The oil curse michael ross pdf printable applications

Here is a copy of the Powerpoint he used for his presentation: http://www.plawlotic.com/wp-content/uploads/2012/04/The-Oil-Curse-4.1.12b.pdf. I'm the author of The Oil Curse, so here's my effort to clarify some things:1. The book points out that oil wealth has many repercussions for developing states, some bad (less democracy, more conflict, fewer jobs for women), others good (higher incomes, faster reductions in child mortality). In general, oil makes countries better off economically, but - under many conditions - worse off politically.2. Most of the effects are conditional - that is, the impact of oil depends on a country's initial conditions. Countries that are under authoritarian rule when oil is discovered become much more stable - and hence less likely to transit to democracy - than authoritarian states without oil. But a state that is already democratic and well-governed - Canada, Norway - will generally be unharmed.3.

The Oil Curse Michael Ross Pdf Printable Applications

Stephen Kopits correctly points out that many oil producers are more democratic today than they were in 1970 - but the comparison is misleading, since almost ALL countries in the world are more democratic today than they were in 1970. The question is whether oil has or has not slowed down progress towards democracy.
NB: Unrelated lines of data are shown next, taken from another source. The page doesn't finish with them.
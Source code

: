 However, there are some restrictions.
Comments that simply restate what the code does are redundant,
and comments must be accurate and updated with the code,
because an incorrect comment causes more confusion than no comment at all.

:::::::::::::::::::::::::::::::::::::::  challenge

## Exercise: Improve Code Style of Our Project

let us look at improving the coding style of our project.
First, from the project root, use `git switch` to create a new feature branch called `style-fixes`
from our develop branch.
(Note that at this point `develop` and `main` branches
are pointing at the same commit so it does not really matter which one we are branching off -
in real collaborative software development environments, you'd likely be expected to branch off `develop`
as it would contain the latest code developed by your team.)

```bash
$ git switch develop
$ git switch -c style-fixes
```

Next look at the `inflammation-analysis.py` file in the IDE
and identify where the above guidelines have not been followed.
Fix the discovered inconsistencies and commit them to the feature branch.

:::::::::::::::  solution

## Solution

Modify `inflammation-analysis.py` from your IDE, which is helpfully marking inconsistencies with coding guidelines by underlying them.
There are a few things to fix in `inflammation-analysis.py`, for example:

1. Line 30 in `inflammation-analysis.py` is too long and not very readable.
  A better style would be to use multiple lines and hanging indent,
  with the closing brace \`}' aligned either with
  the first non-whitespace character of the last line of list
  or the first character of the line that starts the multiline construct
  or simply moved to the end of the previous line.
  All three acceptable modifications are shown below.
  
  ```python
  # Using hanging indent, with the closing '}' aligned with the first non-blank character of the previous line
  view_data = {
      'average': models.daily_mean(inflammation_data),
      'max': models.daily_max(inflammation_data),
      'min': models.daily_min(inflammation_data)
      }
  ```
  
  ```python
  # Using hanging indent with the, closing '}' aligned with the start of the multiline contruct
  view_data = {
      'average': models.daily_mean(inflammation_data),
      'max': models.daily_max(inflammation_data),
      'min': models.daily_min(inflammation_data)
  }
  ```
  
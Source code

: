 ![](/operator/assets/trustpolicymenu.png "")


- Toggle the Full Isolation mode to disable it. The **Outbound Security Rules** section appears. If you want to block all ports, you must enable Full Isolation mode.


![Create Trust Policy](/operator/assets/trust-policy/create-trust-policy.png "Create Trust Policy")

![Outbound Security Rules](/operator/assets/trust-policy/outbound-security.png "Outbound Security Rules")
If you compare the oil rich states to the rest of the world, you find they've lagged far behind since the 1970s in moving towards democracy.4. I think Ray Lopez may be right that in the past, natural resource wealth was not a hindrance to democratization or economic development more generally.

The point in my book - which many comments seem to miss, even though it's in Cowen's two-sentence excerpt - is that the oil curse really dates to the 1970s, largely thanks to the wave of nationalizations that swept the oil-producing countries. I don't think this is an especially 'PC' view, and I agree with ThomasH that property rights have much to do with it.5. Victor Menaldo does argue with many of my conclusions - FWIW, he's one of the smarter ones, but not the only one - but I hardly think that he uses 'appropriate methods' and I do not. In fact, the opposite is true - as my coauthor Jorgen Juel Andersen and I show in a new paper:http://home.bi.no/a0810301/AndersenRoss2011.pdf.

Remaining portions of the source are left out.